-- Opening Marker --

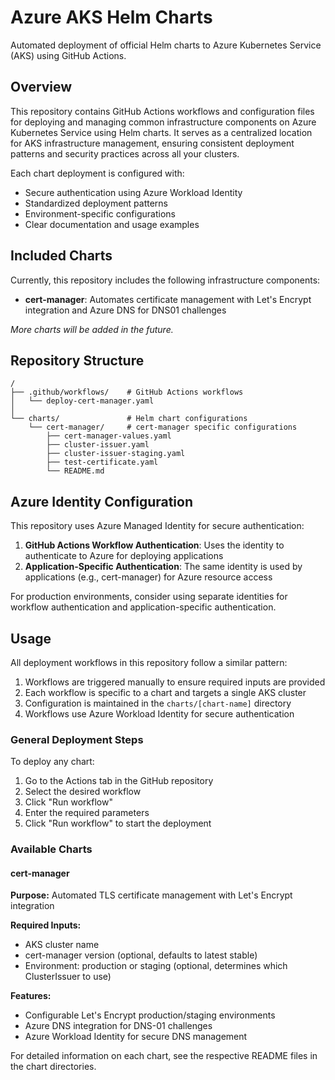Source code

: # Azure AKS Helm Charts

Automated deployment of official Helm charts to Azure Kubernetes Service (AKS) using GitHub Actions.

## Overview

This repository contains GitHub Actions workflows and configuration files for deploying and managing common infrastructure components on Azure Kubernetes Service using Helm charts. It serves as a centralized location for AKS infrastructure management, ensuring consistent deployment patterns and security practices across all your clusters.

Each chart deployment is configured with:

- Secure authentication using Azure Workload Identity
- Standardized deployment patterns
- Environment-specific configurations
- Clear documentation and usage examples

## Included Charts

Currently, this repository includes the following infrastructure components:

- **cert-manager**: Automates certificate management with Let's Encrypt integration and Azure DNS for DNS01 challenges

*More charts will be added in the future.*

## Repository Structure

```plaintext
/
├── .github/workflows/    # GitHub Actions workflows
│   └── deploy-cert-manager.yaml
│
└── charts/               # Helm chart configurations 
    └── cert-manager/     # cert-manager specific configurations
        ├── cert-manager-values.yaml
        ├── cluster-issuer.yaml
        ├── cluster-issuer-staging.yaml
        ├── test-certificate.yaml
        └── README.md
```

## Azure Identity Configuration

This repository uses Azure Managed Identity for secure authentication:

1. **GitHub Actions Workflow Authentication**: Uses the identity to authenticate to Azure for deploying applications
2. **Application-Specific Authentication**: The same identity is used by applications (e.g., cert-manager) for Azure resource access

For production environments, consider using separate identities for workflow authentication and application-specific authentication.

## Usage

All deployment workflows in this repository follow a similar pattern:

1. Workflows are triggered manually to ensure required inputs are provided
2. Each workflow is specific to a chart and targets a single AKS cluster
3. Configuration is maintained in the `charts/[chart-name]` directory
4. Workflows use Azure Workload Identity for secure authentication

### General Deployment Steps

To deploy any chart:

1. Go to the Actions tab in the GitHub repository
2. Select the desired workflow
3. Click "Run workflow"
4. Enter the required parameters
5. Click "Run workflow" to start the deployment

### Available Charts

#### cert-manager

**Purpose:** Automated TLS certificate management with Let's Encrypt integration

**Required Inputs:**

- AKS cluster name
- cert-manager version (optional, defaults to latest stable)
- Environment: production or staging (optional, determines which ClusterIssuer to use)

**Features:**

- Configurable Let's Encrypt production/staging environments
- Azure DNS integration for DNS-01 challenges
- Azure Workload Identity for secure DNS management

For detailed information on each chart, see the respective README files in the chart directories.
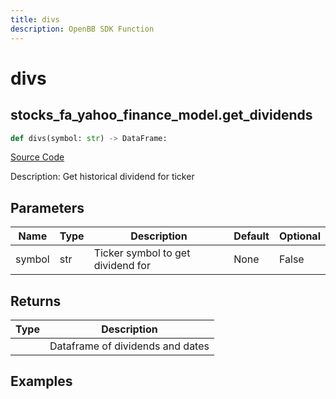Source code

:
 ```yaml
---
title: divs
description: OpenBB SDK Function
---
```

# divs

## stocks_fa_yahoo_finance_model.get_dividends

```python
def divs(symbol: str) -> DataFrame:
```
[Source Code](https://github.com/OpenBB-finance/OpenBBTerminal/tree/main/openbb_terminal/stocks/fundamental_analysis/yahoo_finance_model.py#L255)

Description: Get historical dividend for ticker

## Parameters

| Name | Type | Description | Default | Optional |
| ---- | ---- | ----------- | ------- | -------- |
| symbol | str | Ticker symbol to get dividend for | None | False |

## Returns

| Type | Description |
| ---- | ----------- |
|  | Dataframe of dividends and dates |

## Examples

-- Closing Marker --

▶ _EXERCISE OBJECTIVE_
Reproduce each line of the material containing the word "Type".

▶ _OUTPUT OF THE TASK_
| Name | Type | Description | Default | Optional |
| Type | Description |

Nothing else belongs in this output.